Thus, the equation of the line parallel to the x-axis and passing through origin is

$\frac{x}{1} = \frac{y}{0} = \frac{z}{0}$

Question:5 If the coordinates of the points A, B, C, D be (1, 2, 3), (4, 5, 7), (– 4, 3, – 6) and (2, 9, 2) respectively, then find the angle between the lines AB and CD.

Answer:

Direction ratios of AB are $(4-1),(5-2),(7-3) = 3,3,4$

and Direction ratios of CD are $(2-(-4)), (9-3), (2-(-6)) = 6,6,8$

So, it can be noticed that, $\frac{a_{1}}{a_{2}} = \frac{b_{1}}{b_{2}} =\frac{c_{1}}{c_{2}} = \frac{1}{2}$

Therefore, AB is parallel to CD.

Thus, we can easily say the angle between AB and CD which is either $0^{\circ}\ or\ 180^{\circ}$ .

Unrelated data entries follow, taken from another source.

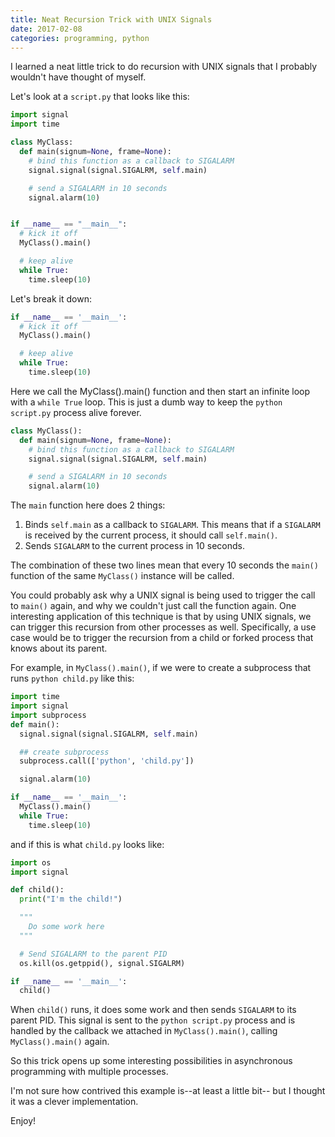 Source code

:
```yaml
---
title: Neat Recursion Trick with UNIX Signals
date: 2017-02-08
categories: programming, python
---
```


I learned a neat little trick to do recursion with UNIX signals
that I probably wouldn't have thought of myself.

Let's look at a `script.py` that looks like this:

```python
import signal
import time

class MyClass:
  def main(signum=None, frame=None):
    # bind this function as a callback to SIGALARM
    signal.signal(signal.SIGALRM, self.main)

    # send a SIGALARM in 10 seconds
    signal.alarm(10)


if __name__ == "__main__":
  # kick it off
  MyClass().main()

  # keep alive
  while True:
    time.sleep(10)
```

Let's break it down:

```python
if __name__ == '__main__':
  # kick it off
  MyClass().main()

  # keep alive
  while True:
    time.sleep(10)
```

Here we call the MyClass().main() function and then start an
infinite loop with a `while True` loop. This is just a dumb
way to keep the `python script.py` process alive forever.

```python
class MyClass():
  def main(signum=None, frame=None):
    # bind this function as a callback to SIGALARM
    signal.signal(signal.SIGALRM, self.main)

    # send a SIGALARM in 10 seconds
    signal.alarm(10)
```

The `main` function here does 2 things:

1. Binds `self.main` as a callback to `SIGALARM`. This means
that if a `SIGALARM` is received by the current process, it should
call `self.main()`.
1. Sends `SIGALARM` to the current process in 10 seconds.

The combination of these two lines mean that every 10 seconds
the `main()` function of the same `MyClass()` instance will
be called.

You could probably ask why a UNIX signal is being used to trigger
the call to `main()` again, and why we couldn't just call the
function again. One interesting application of this technique is that by
using UNIX signals, we can trigger this recursion from other processes as well.
Specifically, a use case would be to trigger the recursion from a child
or forked process that knows about its parent.

For example, in `MyClass().main()`, if we were to create a subprocess
that runs `python child.py` like this:

```python
import time
import signal
import subprocess
def main():
  signal.signal(signal.SIGALRM, self.main)

  ## create subprocess
  subprocess.call(['python', 'child.py'])

  signal.alarm(10)

if __name__ == '__main__':
  MyClass().main()
  while True:
    time.sleep(10)
```

and if this is what `child.py` looks like:

```python
import os
import signal

def child():
  print("I'm the child!")

  """
    Do some work here
  """

  # Send SIGALARM to the parent PID
  os.kill(os.getppid(), signal.SIGALRM)

if __name__ == '__main__':
  child()
```

When `child()` runs, it does some work and then sends `SIGALARM`
to its parent PID. This signal is sent to the `python script.py`
process and is handled by the callback we attached in `MyClass().main()`,
calling `MyClass().main()` again.

So this trick opens up some interesting possibilities in asynchronous
programming with multiple processes.

I'm not sure how contrived this example is--at least a little bit--
but I thought it was a clever implementation.

Enjoy!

Question:6 If the lines $\frac{x-1}{-3}=\frac{y-2}{k}=\frac{z-3}{2}$ and $\frac{x-1}{3k}=\frac{y-1}{1}=\frac{z-6}{-5}$ are perpendicular, find the value of k.

Answer:

Given both lines are perpendicular so we have the relation; $a_{1}a_{2}+b_{1}b_{2}+c_{1}c_{2} = 0$

For the two lines whose direction ratios are known,

$a_{1},b_{1},c_{1}\ and\ a_{2},b_{2},c_{2}$

We have the direction ratios of the lines, $\frac{x-1}{-3}=\frac{y-2}{k}=\frac{z-3}{2}$ and $\frac{x-1}{3k}=\frac{y-1}{1}=\frac{z-6}{-5}$ are $-3,2k,2$ and $3k,1,-5$ respectively.

Therefore applying the formula,

$-3(3k)+2k(1)+2(-5) = 0$

$\Rightarrow -9k +2k -10 = 0$

$\Rightarrow7k=-10$ or $k= \frac{-10}{7}$

$\therefore$ For, $k= \frac{-10}{7}$ the lines are perpendicular.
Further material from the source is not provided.